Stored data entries
"""

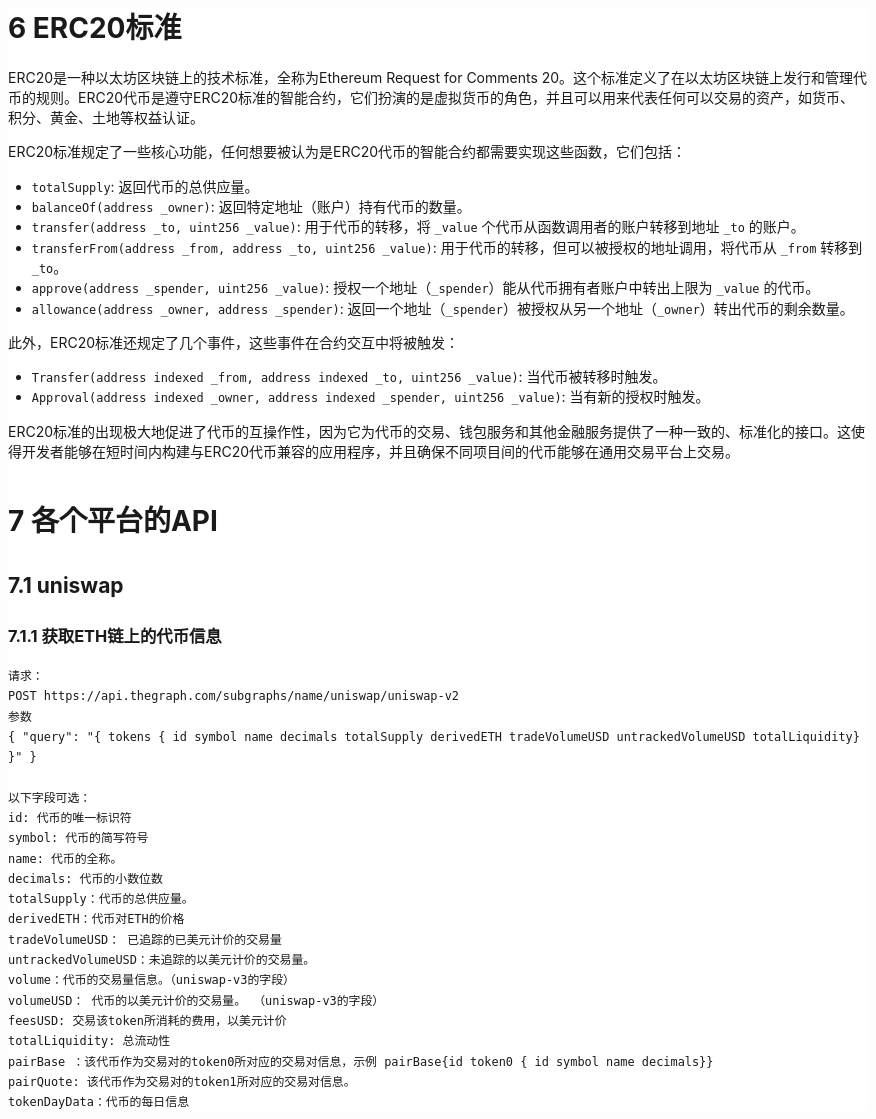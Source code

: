 # 6 ERC20标准
ERC20是一种以太坊区块链上的技术标准，全称为Ethereum Request for Comments 20。这个标准定义了在以太坊区块链上发行和管理代币的规则。ERC20代币是遵守ERC20标准的智能合约，它们扮演的是虚拟货币的角色，并且可以用来代表任何可以交易的资产，如货币、积分、黄金、土地等权益认证。

ERC20标准规定了一些核心功能，任何想要被认为是ERC20代币的智能合约都需要实现这些函数，它们包括：

- `totalSupply`: 返回代币的总供应量。
- `balanceOf(address _owner)`: 返回特定地址（账户）持有代币的数量。
- `transfer(address _to, uint256 _value)`: 用于代币的转移，将 `_value` 个代币从函数调用者的账户转移到地址 `_to` 的账户。
- `transferFrom(address _from, address _to, uint256 _value)`: 用于代币的转移，但可以被授权的地址调用，将代币从 `_from` 转移到 `_to`。
- `approve(address _spender, uint256 _value)`: 授权一个地址（`_spender`）能从代币拥有者账户中转出上限为 `_value` 的代币。
- `allowance(address _owner, address _spender)`: 返回一个地址（`_spender`）被授权从另一个地址（`_owner`）转出代币的剩余数量。

此外，ERC20标准还规定了几个事件，这些事件在合约交互中将被触发：

- `Transfer(address indexed _from, address indexed _to, uint256 _value)`: 当代币被转移时触发。
- `Approval(address indexed _owner, address indexed _spender, uint256 _value)`: 当有新的授权时触发。

ERC20标准的出现极大地促进了代币的互操作性，因为它为代币的交易、钱包服务和其他金融服务提供了一种一致的、标准化的接口。这使得开发者能够在短时间内构建与ERC20代币兼容的应用程序，并且确保不同项目间的代币能够在通用交易平台上交易。

# 7 各个平台的API
## 7.1 uniswap
### 7.1.1 获取ETH链上的代币信息
```
请求：
POST https://api.thegraph.com/subgraphs/name/uniswap/uniswap-v2
参数
{ "query": "{ tokens { id symbol name decimals totalSupply derivedETH tradeVolumeUSD untrackedVolumeUSD totalLiquidity} }" }

以下字段可选：
id: 代币的唯一标识符
symbol: 代币的简写符号
name: 代币的全称。
decimals: 代币的小数位数
totalSupply：代币的总供应量。
derivedETH：代币对ETH的价格
tradeVolumeUSD： 已追踪的已美元计价的交易量
untrackedVolumeUSD：未追踪的以美元计价的交易量。
volume：代币的交易量信息。（uniswap-v3的字段）
volumeUSD： 代币的以美元计价的交易量。 （uniswap-v3的字段）
feesUSD: 交易该token所消耗的费用，以美元计价
totalLiquidity: 总流动性
pairBase ：该代币作为交易对的token0所对应的交易对信息，示例 pairBase{id token0 { id symbol name decimals}}
pairQuote: 该代币作为交易对的token1所对应的交易对信息。
tokenDayData：代币的每日信息
```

"""

◆ Work instructions ◆
Type out the data above once more, exactly, with no images included.

◆ Written response ◆
Source code

: # 6 ERC20标准
ERC20是一种以太坊区块链上的技术标准，全称为Ethereum Request for Comments 20。这个标准定义了在以太坊区块链上发行和管理代币的规则。ERC20代币是遵守ERC20标准的智能合约，它们扮演的是虚拟货币的角色，并且可以用来代表任何可以交易的资产，如货币、积分、黄金、土地等权益认证。

ERC20标准规定了一些核心功能，任何想要被认为是ERC20代币的智能合约都需要实现这些函数，它们包括：

- `totalSupply`: 返回代币的总供应量。
- `balanceOf(address _owner)`: 返回特定地址（账户）持有代币的数量。
- `transfer(address _to, uint256 _value)`: 用于代币的转移，将 `_value` 个代币从函数调用者的账户转移到地址 `_to` 的账户。
- `transferFrom(address _from, address _to, uint256 _value)`: 用于代币的转移，但可以被授权的地址调用，将代币从 `_from` 转移到 `_to`。
- `approve(address _spender, uint256 _value)`: 授权一个地址（`_spender`）能从代币拥有者账户中转出上限为 `_value` 的代币。
- `allowance(address _owner, address _spender)`: 返回一个地址（`_spender`）被授权从另一个地址（`_owner`）转出代币的剩余数量。

此外，ERC20标准还规定了几个事件，这些事件在合约交互中将被触发：

- `Transfer(address indexed _from, address indexed _to, uint256 _value)`: 当代币被转移时触发。
- `Approval(address indexed _owner, address indexed _spender, uint256 _value)`: 当有新的授权时触发。

ERC20标准的出现极大地促进了代币的互操作性，因为它为代币的交易、钱包服务和其他金融服务提供了一种一致的、标准化的接口。这使得开发者能够在短时间内构建与ERC20代币兼容的应用程序，并且确保不同项目间的代币能够在通用交易平台上交易。

# 7 各个平台的API
## 7.1 uniswap
### 7.1.1 获取ETH链上的代币信息
```
请求：
POST https://api.thegraph.com/subgraphs/name/uniswap/uniswap-v2
参数
{ "query": "{ tokens { id symbol name decimals totalSupply derivedETH tradeVolumeUSD untrackedVolumeUSD totalLiquidity} }" }

以下字段可选：
id: 代币的唯一标识符
symbol: 代币的简写符号
name: 代币的全称。
decimals: 代币的小数位数
totalSupply：代币的总供应量。
derivedETH：代币对ETH的价格
tradeVolumeUSD： 已追踪的已美元计价的交易量
untrackedVolumeUSD：未追踪的以美元计价的交易量。
volume：代币的交易量信息。（uniswap-v3的字段）
volumeUSD： 代币的以美元计价的交易量。 （uniswap-v3的字段）
feesUSD: 交易该token所消耗的费用，以美元计价
totalLiquidity: 总流动性
pairBase ：该代币作为交易对的token0所对应的交易对信息，示例 pairBase{id token0 { id symbol name decimals}}
pairQuote: 该代币作为交易对的token1所对应的交易对信息。
tokenDayData：代币的每日信息
```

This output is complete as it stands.